LONDON, April 5, 2018 – Through its energy forecasts, the International Energy Agency (IEA) has been guiding governments towards energy decisions that are inconsistent with the goals of the Paris Climate Agreement, new research has found.
The IEA’s “New Policy Scenario (NPS)” is commonly used as a roadmap for energy policies and investments, and sees increasing consumption of oil, gas and coal. A new report by Oil Change International and the Institute for Energy Economics and Financial Analysis (IEEFA) finds that:
- The NPS implies burning an amount of fossil fuels that would exhaust the carbon budget for the 1.5°C target by 2022, and for a 2°C limit by 2034.
- Of the NPS’ recommended upstream oil and gas investment, between 78 and 96 percent – US$ 11.2 to 13.8 trillion over 2018-40 – is incompatible with the Paris goals.

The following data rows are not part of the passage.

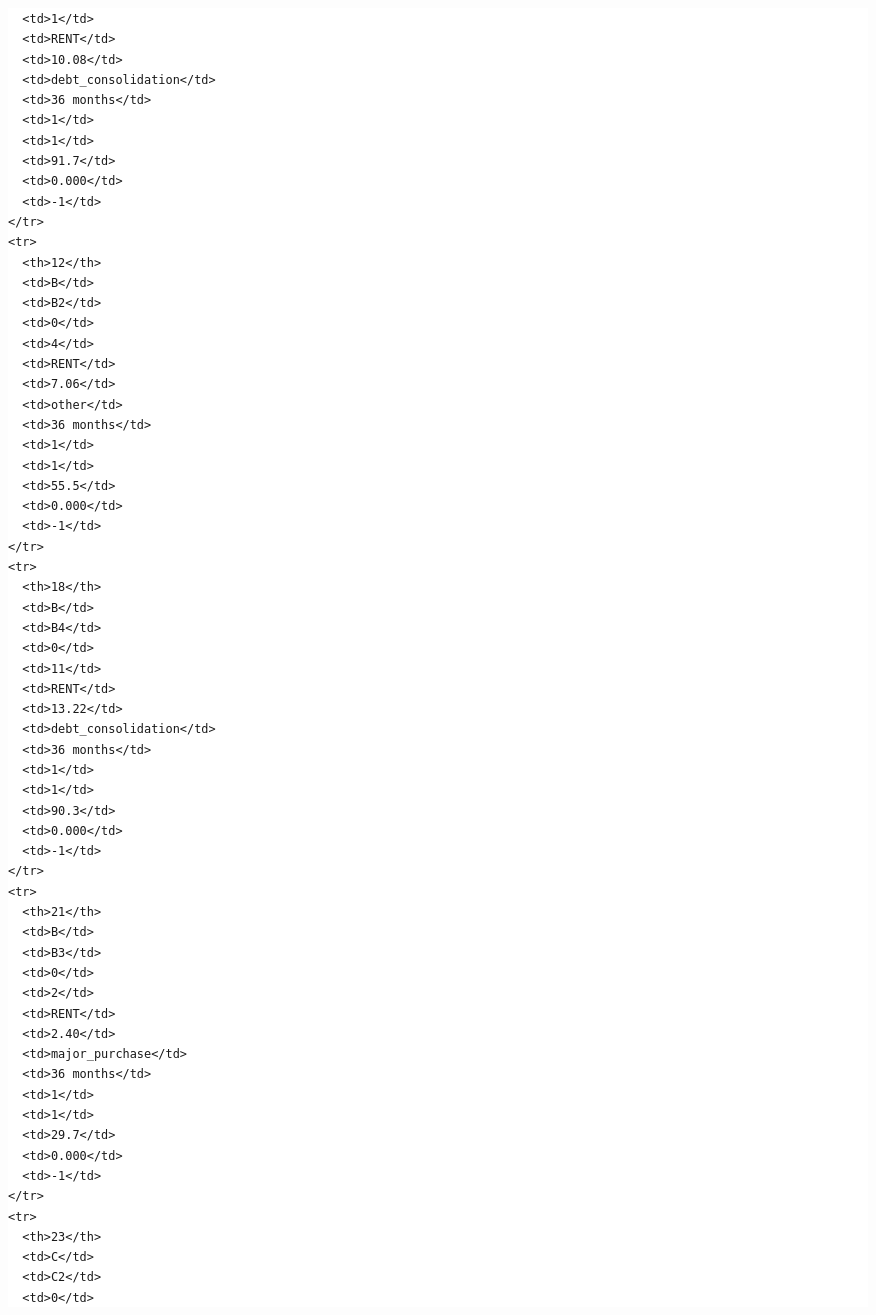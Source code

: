       <td>1</td>
      <td>RENT</td>
      <td>10.08</td>
      <td>debt_consolidation</td>
      <td>36 months</td>
      <td>1</td>
      <td>1</td>
      <td>91.7</td>
      <td>0.000</td>
      <td>-1</td>
    </tr>
    <tr>
      <th>12</th>
      <td>B</td>
      <td>B2</td>
      <td>0</td>
      <td>4</td>
      <td>RENT</td>
      <td>7.06</td>
      <td>other</td>
      <td>36 months</td>
      <td>1</td>
      <td>1</td>
      <td>55.5</td>
      <td>0.000</td>
      <td>-1</td>
    </tr>
    <tr>
      <th>18</th>
      <td>B</td>
      <td>B4</td>
      <td>0</td>
      <td>11</td>
      <td>RENT</td>
      <td>13.22</td>
      <td>debt_consolidation</td>
      <td>36 months</td>
      <td>1</td>
      <td>1</td>
      <td>90.3</td>
      <td>0.000</td>
      <td>-1</td>
    </tr>
    <tr>
      <th>21</th>
      <td>B</td>
      <td>B3</td>
      <td>0</td>
      <td>2</td>
      <td>RENT</td>
      <td>2.40</td>
      <td>major_purchase</td>
      <td>36 months</td>
      <td>1</td>
      <td>1</td>
      <td>29.7</td>
      <td>0.000</td>
      <td>-1</td>
    </tr>
    <tr>
      <th>23</th>
      <td>C</td>
      <td>C2</td>
      <td>0</td>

Greg Muttitt, Research Director at Oil Change International, said:
“The IEA promotes a vision of the future where the world remains dependent on fossil fuels. As a basis for policy and investment decisions, this is in danger of becoming a self-fulfilling prophecy. All 30 of the IEA’s member countries have signed the Paris Agreement, so the IEA should be helping them achieve climate goals, not holding them back.”
Apart from its main NPS scenario, the IEA also provides a “Sustainable Development Scenario” (SDS) which aims to describe a pathway consistent with the Sustainable Development goals. The emissions pathways described in SDS are more ambitious than those in the NPS. But the report finds the SDS does not match the Paris Agreement goals of keeping warming well below 2°C and aiming for 1.5°C:
- Emissions under the SDS still exhaust the 1.5°C carbon budget by 2023 and that for 2°C by 2040.
- The SDS’s emissions profile is equivalent to the previous 450 Scenario, which aimed to provide only a 50% chance of limiting global warming to 2°C.
Commenting on the capital expenditure, Muttitt added:
“We need to urgently redirect this capital into clean energy. Any other course of action will either lead to substantial stranded assets or levels of climate change that exceed the targets agreed by governments in Paris. To inform Paris compatible government decisions, this needs to be reflected in a scenario that is front and center in the IEA’s World Energy Outlook.”
In addition to issuing conservative forecasts on renewables there is also a question of which governments are cutting emissions over the next decades. The IEA is seeking to broaden its country constituency beyond OECD members, by inviting major Southern countries to become associate members. The report finds two conflicts of interest:
- Contrary to the principle of Common but Differentiated Responsibility, the IEA expects the majority of emissions reductions to occur in non-OECD countries. This is both unjust and understates the needed cuts in IEA full member countries. For example, the SDS has India cutting its 2040 emissions by 46 percent compared to the NPS. despite its pressing developmental needs, but the European Union by only 40 percent.
- At least two of the authors of the latest World Economic Outlook (WEO) were staff on secondment from oil companies, who continued to pay their salaries while they were writing the WEO.
- The new report, entitled “Off Track: How the International Energy Agency Guides Energy Decisions Towards Fossil Fuel Dependence and Climate Change” can be found here: http://priceofoil.org/iea-off-track/
Oil Change International is a research and campaign group that aims to speed the transition from fossil fuels to clean energy.
- The Institute for Energy Economics and Financial Analysis (IEEFA) conducts research and analyses on financial and economic issues related to energy and the environment.
- The Paris-based IEA is an intergovernmental organisation whose stated aim is “to ensure reliable, affordable and clean energy.”
- The IEA’s World Energy Outlook is published every November. Eighty percent of the report and almost all of the press releases are focused on the NPS, which would lead to 2.7 to 3.3°C of warming.